What I walked away with from Ayn Rand's fiction (specifically, Anthem, the Fountainhead, and Atlas Shrugged) was the importance of striving to be one's very best, which has nothing to do with money. I do not see it as an excuse for Capitalism whatsoever. If anything, it is very much the opposite, as those obsessed with amassing wealth are still Looters, leaching money from (and so dependent upon) consumers.

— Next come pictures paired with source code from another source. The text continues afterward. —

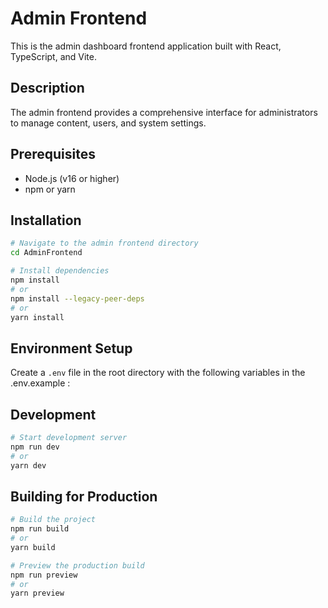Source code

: # Admin Frontend

This is the admin dashboard frontend application built with React, TypeScript, and Vite.

## Description

The admin frontend provides a comprehensive interface for administrators to manage content, users, and system settings.

## Prerequisites

- Node.js (v16 or higher)
- npm or yarn

## Installation

```bash
# Navigate to the admin frontend directory
cd AdminFrontend

# Install dependencies
npm install
# or
npm install --legacy-peer-deps
# or
yarn install
```

## Environment Setup

Create a `.env` file in the root directory with the following variables in the .env.example :

## Development

```bash
# Start development server
npm run dev
# or
yarn dev
```

## Building for Production

```bash
# Build the project
npm run build
# or
yarn build

# Preview the production build
npm run preview
# or
yarn preview
```
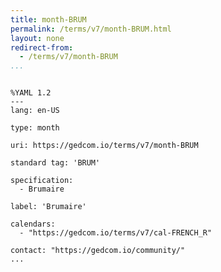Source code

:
 ```yaml
---
title: month-BRUM
permalink: /terms/v7/month-BRUM.html
layout: none
redirect-from:
  - /terms/v7/month-BRUM
...
```


```

%YAML 1.2
---
lang: en-US

type: month

uri: https://gedcom.io/terms/v7/month-BRUM

standard tag: 'BRUM'

specification:
  - Brumaire

label: 'Brumaire'

calendars:
  - "https://gedcom.io/terms/v7/cal-FRENCH_R"

contact: "https://gedcom.io/community/"
...

```
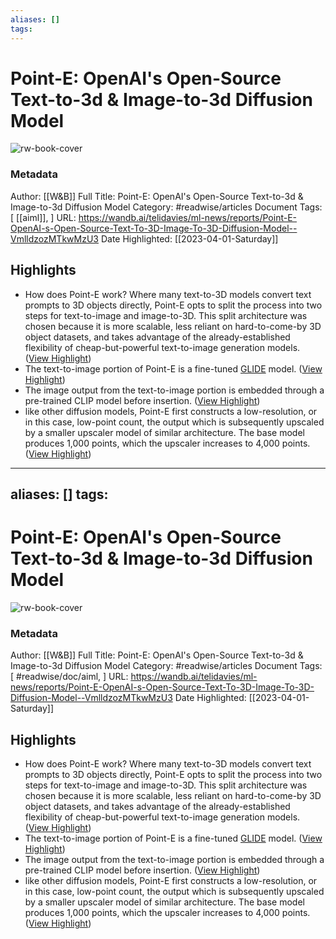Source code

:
 ```yaml
---
aliases: []
tags:
---
```

# Point-E: OpenAI's Open-Source Text-to-3d & Image-to-3d Diffusion Model

![rw-book-cover](https://wandb.ai/logo.png)
### Metadata
Author: [[W&B]]
Full Title: Point-E: OpenAI's Open-Source Text-to-3d & Image-to-3d Diffusion Model
Category: #readwise/articles
Document Tags: [ [[aiml]], ]
URL: https://wandb.ai/telidavies/ml-news/reports/Point-E-OpenAI-s-Open-Source-Text-To-3D-Image-To-3D-Diffusion-Model--VmlldzozMTkwMzU3
Date Highlighted: [[2023-04-01-Saturday]]

## Highlights
- How does Point-E work?
  Where many text-to-3D models convert text prompts to 3D objects directly, Point-E opts to split the process into two steps for text-to-image and image-to-3D. This split architecture was chosen because it is more scalable, less reliant on hard-to-come-by 3D object datasets, and takes advantage of the already-established flexibility of cheap-but-powerful text-to-image generation models. ([View Highlight](https://read.readwise.io/read/01gwyn248vsfnjhkg4q24xw4ke))
- The text-to-image portion of Point-E is a fine-tuned [GLIDE](https://arxiv.org/abs/2112.10741) model. ([View Highlight](https://read.readwise.io/read/01gwyne4vrr33gsmb978z1y4mt))
- The image output from the text-to-image portion is embedded through a pre-trained CLIP model before insertion. ([View Highlight](https://read.readwise.io/read/01gwynbssg5vvw3gwd7bwgar2e))
- like other diffusion models, Point-E first constructs a low-resolution, or in this case, low-point count, the output which is subsequently upscaled by a smaller upscaler model of similar architecture. The base model produces 1,000 points, which the upscaler increases to 4,000 points. ([View Highlight](https://read.readwise.io/read/01gwyncyjpvwc6hwcnffhvg2f9))
---
aliases: []
tags:
---
# Point-E: OpenAI's Open-Source Text-to-3d & Image-to-3d Diffusion Model

![rw-book-cover](https://wandb.ai/logo.png)
### Metadata
Author: [[W&B]]
Full Title: Point-E: OpenAI's Open-Source Text-to-3d & Image-to-3d Diffusion Model
Category: #readwise/articles
Document Tags: [ #readwise/doc/aiml, ]
URL: https://wandb.ai/telidavies/ml-news/reports/Point-E-OpenAI-s-Open-Source-Text-To-3D-Image-To-3D-Diffusion-Model--VmlldzozMTkwMzU3
Date Highlighted: [[2023-04-01-Saturday]]

## Highlights
- How does Point-E work?
  Where many text-to-3D models convert text prompts to 3D objects directly, Point-E opts to split the process into two steps for text-to-image and image-to-3D. This split architecture was chosen because it is more scalable, less reliant on hard-to-come-by 3D object datasets, and takes advantage of the already-established flexibility of cheap-but-powerful text-to-image generation models. ([View Highlight](https://read.readwise.io/read/01gwyn248vsfnjhkg4q24xw4ke))
- The text-to-image portion of Point-E is a fine-tuned [GLIDE](https://arxiv.org/abs/2112.10741) model. ([View Highlight](https://read.readwise.io/read/01gwyne4vrr33gsmb978z1y4mt))
- The image output from the text-to-image portion is embedded through a pre-trained CLIP model before insertion. ([View Highlight](https://read.readwise.io/read/01gwynbssg5vvw3gwd7bwgar2e))
- like other diffusion models, Point-E first constructs a low-resolution, or in this case, low-point count, the output which is subsequently upscaled by a smaller upscaler model of similar architecture. The base model produces 1,000 points, which the upscaler increases to 4,000 points. ([View Highlight](https://read.readwise.io/read/01gwyncyjpvwc6hwcnffhvg2f9))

Early in her career, she did say repeatedly that she was a novelist first, not a philosopher. However, her ideas were thorough enough that it is easy to see her characters as puppets for promoting said ideals. Later in life she did, in her non-fiction writings, embrace degrees of Western Capitalism, though I wonder how much of that really was little more than others trying to misconstrue her own words. Obviously, the persons who continued her legacy in the form of the Ayn Rand Institute are clearly Conservative Republicans, and so her efforts have been reappropriated for their aims. But how many of the current publicly-devout Rand enthusiasts actually read her fiction? How closely do NeoCons mimic the looters devastated in Atlas Shrugged, the persons pursuing only personal greed were the villains of the story! What on earth does any politician have in common with John Galt? These people would never inspire strikes, they would be the ones hiring mobsters to break up said strikes. They depend on others doing their work for them. Of course, even if she did fully accept Capitalism in her later years, such a change of opinion goes against the core of her own Objectivism belief structure.
As such, no matter her later changes of heart, the ROOT of her beliefs was Individualism. Any one of us, singularly trying to conquer our own individual life. Not getting rich. If you strive to make a great product, no matter your trade, then do it, BE the grand Producer. But success rests on the job well done, on the work itself, on the work of art created. Success is not measured on monetary wealth. Then the money takes on more meaning than the product itself.
The greatest happiness comes from self-assurance and self-reliability and self-dependence, from the SELF, and that's something that cannot be bought.